Even if fewer and fewer living souls still think that communism is the destination of our relentless economic march, Marx’s most famous dictum — that “Religion is the opium of the people”1 — is still alive and kicking. Maybe more so today than when he first committed it to paper. In fact, due in no small measure to its delicious pithiness, “religion as opiate” remains one of the handiest definitions of religion around. It’s one of those phrases that I’ve heard so many times that I can’t even remember exactly where I first heard it.
Though I can’t place my first exposure to the idea, I still remember my initial reaction to it, which remained consistent through my undergraduate career: resistance, of a strongly dismissive type. I’ve spent a good bit of time trying (without success) to recall exactly what it was that I jotted in the book’s margin upon stumbling upon the storied passage. “Ha!” or “Please!” would have been too tame. I’m an active and at times aggressive reader, so it’s a fair bet that an expletive may have been involved. You get the picture.
But unlike its companions in the landfill of ideas I’ve encountered and quickly discarded, Marx’s quip has had considerable, albeit intermittent, staying power. Like a specter from the film “Ghostbusters,” it returns to slime me just when I least suspect it. This is because it’s a colorful, provocative image for thinking about faith — even for a believer such as myself.
So even as college has become grayer and grayer in my memory, Marx’s dictum has remained in bold color. It’s taken me some time to puzzle out why, but I think I finally have a read on it: it stays with me because the content as well as the context of the quote give me pause. Marx wrote the passage specifically because he was concerned about religion’s capacity to dull the pain of existence among the exploited working and lower classes of his day. This anesthesia, he thought, tempered their zest for overthrowing the forces that oppressed them, the upshot being that religious types favored apparent happiness over the real deal. As one generally opposed to oppression, and as one familiar with the phrase “Pay, Pray, and Obey,” you can see why this strikes a nerve in me.
Better still, you don’t have to be a Marxist to think he’s right.
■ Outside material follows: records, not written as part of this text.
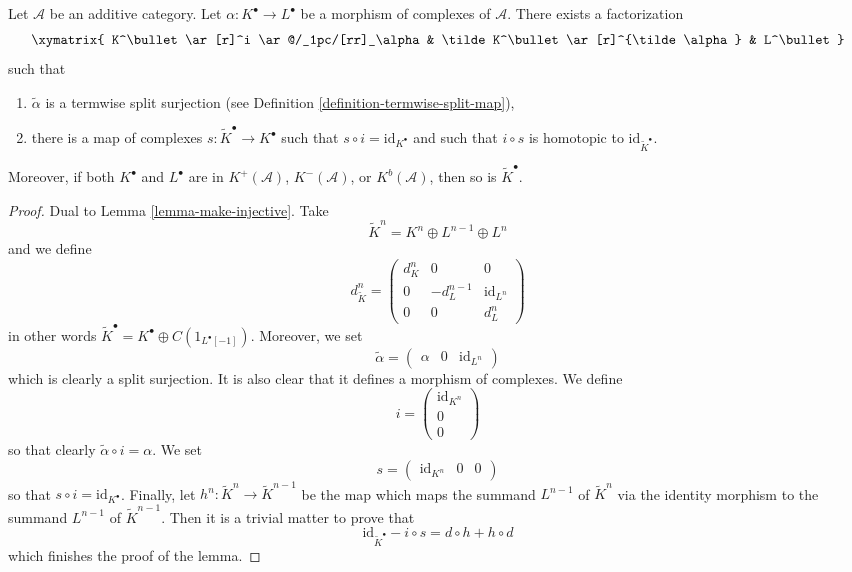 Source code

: \begin{lemma}
\label{lemma-make-surjective}
Let $\mathcal{A}$ be an additive category.
Let $\alpha : K^\bullet \to L^\bullet$ be a morphism
of complexes of $\mathcal{A}$.
There exists a factorization
$$
\xymatrix{
K^\bullet \ar[r]^i \ar@/_1pc/[rr]_\alpha &
\tilde K^\bullet \ar[r]^{\tilde \alpha} &
L^\bullet
}
$$
such that
\begin{enumerate}
\item $\tilde \alpha$ is a termwise split surjection (see
Definition \ref{definition-termwise-split-map}),
\item there is a map of complexes $s : \tilde K^\bullet \to K^\bullet$
such that $s \circ i = \text{id}_{K^\bullet}$ and such that
$i \circ s$ is homotopic to $\text{id}_{\tilde K^\bullet}$.
\end{enumerate}
Moreover, if both $K^\bullet$ and $L^\bullet$ are in
$K^{+}(\mathcal{A})$, $K^{-}(\mathcal{A})$, or $K^b(\mathcal{A})$,
then so is $\tilde K^\bullet$.
\end{lemma}

\begin{proof}
Dual to Lemma \ref{lemma-make-injective}.
Take
$$
\tilde K^n = K^n \oplus L^{n - 1} \oplus L^n
$$
and we define
$$
d^n_{\tilde K} =
\left(
\begin{matrix}
d^n_K & 0 & 0 \\
0 & - d^{n - 1}_L & \text{id}_{L^n} \\
0 & 0 & d^n_L
\end{matrix}
\right)
$$
in other words $\tilde K^\bullet = K^\bullet \oplus C(1_{L^\bullet[-1]})$.
Moreover, we set
$$
\tilde \alpha =
\left(
\begin{matrix}
\alpha &
0 &
\text{id}_{L^n}
\end{matrix}
\right)
$$
which is clearly a split surjection. It is also clear that it defines a
morphism of complexes. We define
$$
i =
\left(
\begin{matrix}
\text{id}_{K^n} \\
0 \\
0
\end{matrix}
\right)
$$
so that clearly $\tilde \alpha \circ i = \alpha$. We set
$$
s =
\left(
\begin{matrix}
\text{id}_{K^n} &
0 &
0
\end{matrix}
\right)
$$
so that $s \circ i = \text{id}_{K^\bullet}$. Finally,
let $h^n : \tilde K^n \to \tilde K^{n - 1}$ be the map
which maps the summand $L^{n - 1}$ of $\tilde K^n$ via the identity morphism
to the summand $L^{n - 1}$ of $\tilde K^{n - 1}$. Then it is a trivial matter
to prove that
$$
\text{id}_{\tilde K^\bullet} - i \circ s
=
d \circ h + h \circ d
$$
which finishes the proof of the lemma.
\end{proof}

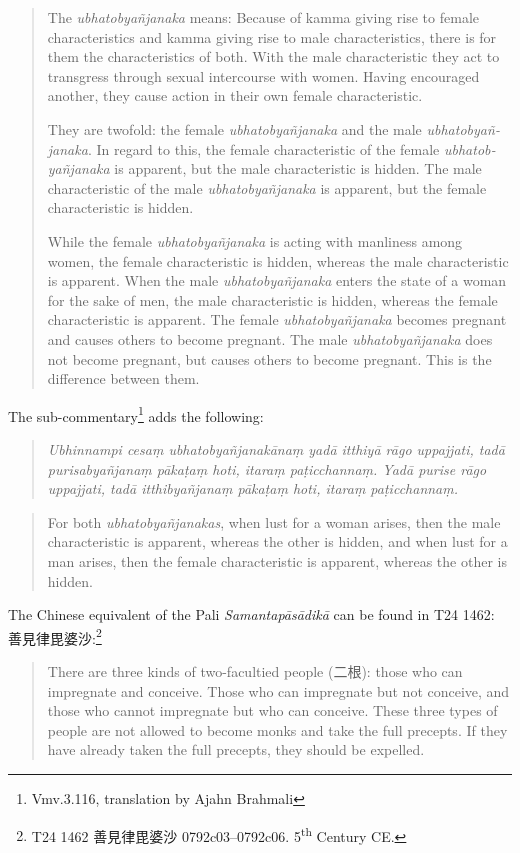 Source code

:\begin{quote}
The {\em ubhatob­yañ­janaka} means: Because of kamma giving rise to female characteristics and kamma giving rise to male characteristics, there is for them the characteristics of both. With the male characteristic they act to transgress through sexual intercourse with women. Having encouraged another, they cause action in their own female characteristic. 

They are twofold: the female {\em ubhatob­yañ­janaka} and the male {\em ubhatob­yañ­janaka}. In regard to this, the female characteristic of the female {\em ubhatob­yañ­janaka} is apparent, but the male characteristic is hidden. The male characteristic of the male {\em ubhatob­yañ­janaka} is apparent, but the female characteristic is hidden. 

While the female {\em ubhatob­yañ­janaka} is acting with manliness among women, the female characteristic is hidden, whereas the male characteristic is apparent. 
When the male {\em ubhatob­yañ­janaka} enters the state of a woman for the sake of men, the male characteristic is hidden, whereas the female characteristic is apparent. 
The female {\em ubhatob­yañ­janaka} becomes pregnant and causes others to become pregnant. The male {\em ubhatob­yañ­janaka} does not become pregnant, but causes others to become pregnant. This is the difference between them.
\end{quote}

The sub-commentary\footnote{Vmv.3.116, translation by Ajahn Brahmali} adds the following: 
\begin{quote}
{\em Ubhinnampi cesaṃ ubhatobyañjanakānaṃ yadā itthiyā rāgo uppajjati, tadā purisabyañjanaṃ pākaṭaṃ hoti, itaraṃ paṭicchannaṃ. Yadā purise rāgo uppajjati, tadā itthibyañjanaṃ pākaṭaṃ hoti, itaraṃ paṭicchannaṃ.}
\end{quote}

\begin{quote}
For both {\em ubhatob­yañ­janakas}, when lust for a woman arises, then the male characteristic is apparent, whereas the other is hidden, and when lust for a man arises, then the female characteristic is apparent, whereas the other is hidden.
\end{quote}

The Chinese equivalent of the Pali {\em Samantapāsādikā} can be found in T24 1462: 善見律毘婆沙:\footnote{T24 1462 善見律毘婆沙 0792c03–0792c06. 5\textsuperscript{th} Century CE.}
\begin{quote}
There are three kinds of two-facultied people (二根): those who can impregnate and conceive. Those who can impregnate but not conceive, and those who cannot impregnate but who can conceive. These three types of people are not allowed to become monks and take the full precepts. If they have already taken the full precepts, they should be expelled.
\end{quote}

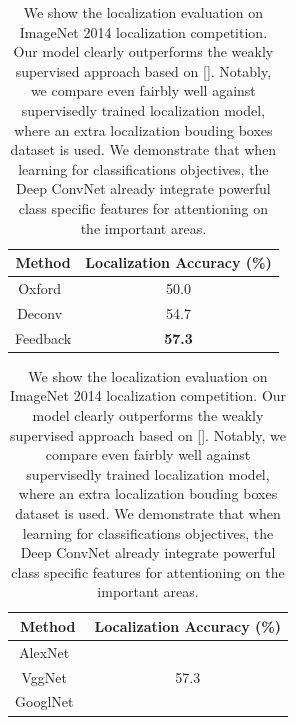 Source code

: \begin{table}
\centering
\begin{tabular}{|c|c|}
\hline
Method & Localization Accuracy (\%) \\
\hline
Oxford~\cite{simonyan2013deep} & 50.0 \\
Deconv~\cite{zeiler2014visualizing} & 54.7 \\
Feedback & \textbf{57.3} \\
\hline
\end{tabular}
\caption{We show the localization evaluation on ImageNet 2014 localization competition. Our model clearly outperforms the weakly supervised approach based on []. Notably, we compare even fairbly well against supervisedly trained localization model, where an extra localization bouding boxes dataset is used. We demonstrate that when learning for classifications objectives, the Deep ConvNet already integrate powerful class specific features for attentioning on the important areas.}
\label{tab:localization_accuracy}
\end{table}

\begin{table}
\centering
\begin{tabular}{|c|c|}
\hline
Method & Localization Accuracy (\%) \\ 
\hline
AlexNet~\cite{Krizhevsky2012ImageNet} & \\
VggNet~\cite{Simonyan2014Very} & 57.3 \\
GooglNet~\cite{Szegedy2014Going} & \\
\hline
\end{tabular}
\caption{We show the localization evaluation on ImageNet 2014 localization competition. Our model clearly outperforms the weakly supervised approach based on []. Notably, we compare even fairbly well against supervisedly trained localization model, where an extra localization bouding boxes dataset is used. We demonstrate that when learning for classifications objectives, the Deep ConvNet already integrate powerful class specific features for attentioning on the important areas.}
\label{tab:localization_model_compare}
\end{table}

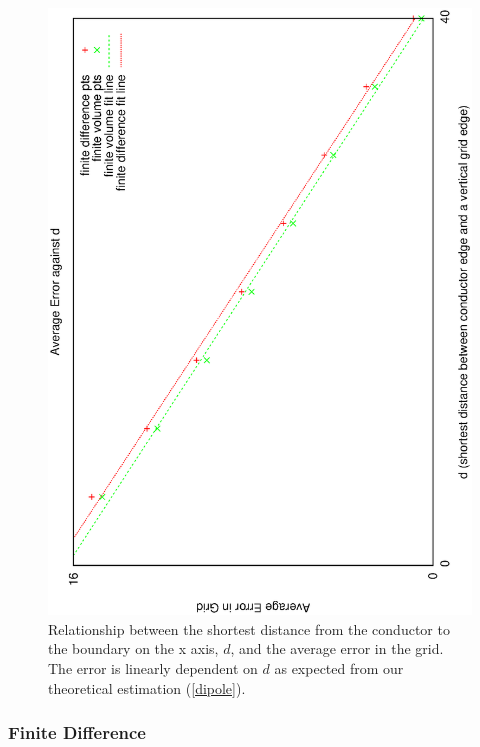 \documentclass[aps,twocolumn,pre,nofootinbib,10pt]{revtex4-1}
\begin{document}
\begin{figure}
\includegraphics[height=\breite \columnwidth,angle=-90]{position.eps}
\caption{Relationship between the shortest distance from the conductor to the boundary on the x axis, $d$, and the average error in the grid. The error is linearly dependent on $d$ as expected from our theoretical estimation (\ref{dipole}).}
\label{fig:fd_distance}
\end{figure}


\subsubsection{Finite Difference}
\end{document}
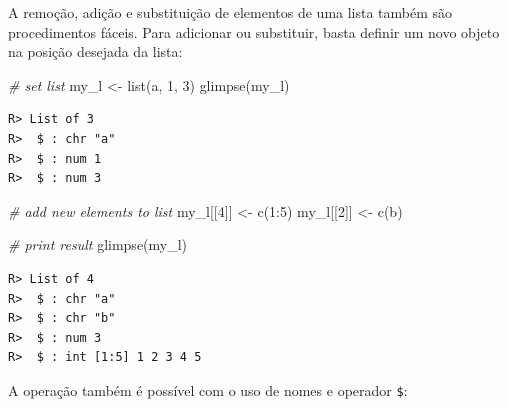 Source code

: \documentclass[
  11pt,
]{book}
\newenvironment{Shaded}{\begin{snugshade}}{\end{snugshade}}
\newcommand{\AttributeTok}[1]{\textcolor[rgb]{0.61,0.61,0.61}{#1}}
\newcommand{\CommentTok}[1]{\textcolor[rgb]{0.37,0.37,0.37}{\textit{#1}}}
\newcommand{\DecValTok}[1]{\textcolor[rgb]{0.06,0.06,0.06}{#1}}
\newcommand{\FunctionTok}[1]{\textcolor[rgb]{0,0,0}{#1}}
\newcommand{\NormalTok}[1]{#1}
\newcommand{\OtherTok}[1]{\textcolor[rgb]{0.37,0.37,0.37}{#1}}
\newcommand{\SpecialCharTok}[1]{\textcolor[rgb]{0,0,0}{#1}}
\newcommand{\StringTok}[1]{\textcolor[rgb]{0.5,0.5,0.5}{#1}}
\begin{document}
A remoção, adição e substituição de elementos de uma lista também são procedimentos fáceis. Para adicionar ou substituir, basta definir um novo objeto na posição desejada da lista:

\begin{Shaded}
\begin{Highlighting}[]
\CommentTok{\# set list}
\NormalTok{my\_l }\OtherTok{\textless{}{-}} \FunctionTok{list}\NormalTok{(}\StringTok{\textquotesingle{}a\textquotesingle{}}\NormalTok{, }\DecValTok{1}\NormalTok{, }\DecValTok{3}\NormalTok{)}
\FunctionTok{glimpse}\NormalTok{(my\_l)}
\end{Highlighting}
\end{Shaded}

\begin{verbatim}
R> List of 3
R>  $ : chr "a"
R>  $ : num 1
R>  $ : num 3
\end{verbatim}

\begin{Shaded}
\begin{Highlighting}[]
\CommentTok{\# add new elements to list}
\NormalTok{my\_l[[}\DecValTok{4}\NormalTok{]] }\OtherTok{\textless{}{-}} \FunctionTok{c}\NormalTok{(}\DecValTok{1}\SpecialCharTok{:}\DecValTok{5}\NormalTok{)}
\NormalTok{my\_l[[}\DecValTok{2}\NormalTok{]] }\OtherTok{\textless{}{-}} \FunctionTok{c}\NormalTok{(}\StringTok{\textquotesingle{}b\textquotesingle{}}\NormalTok{)}

\CommentTok{\# print result}
\FunctionTok{glimpse}\NormalTok{(my\_l)}
\end{Highlighting}
\end{Shaded}

\begin{verbatim}
R> List of 4
R>  $ : chr "a"
R>  $ : chr "b"
R>  $ : num 3
R>  $ : int [1:5] 1 2 3 4 5
\end{verbatim}

A operação também é possível com o uso de nomes e operador \texttt{\$}:

\begin{Shaded}
\end{Shaded}
\end{document}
I’ve met my share of tried-and-true capitalists who hold basically the exact same position, viewing religion as little more than magical thinking. Oxycodone for the soul. A little pill of false hope ingested to numb the pain of life with the promise of happiness eternal.
If Marx is right, then I — and a lot of people I know and love — long ago sailed past recreational usage into full-blown addiction. Probably because of the implication that I am accidentally drug-addled, I have spent a good deal of time thinking about this analogy. And despite my initial resistance to the notion of religion-as-opiate, after pondering it I had to admit (reluctantly) that there may actually be a problem here. What if he was right?
There is one reason why I remain unconvinced that religion is primarily a means of soothing the pain of life, that by believing we become somehow inoculated against pain. It’s that, if numbing the pain is what religion is supposed to do, I’m faced with a rather sharp question: what am I doing wrong?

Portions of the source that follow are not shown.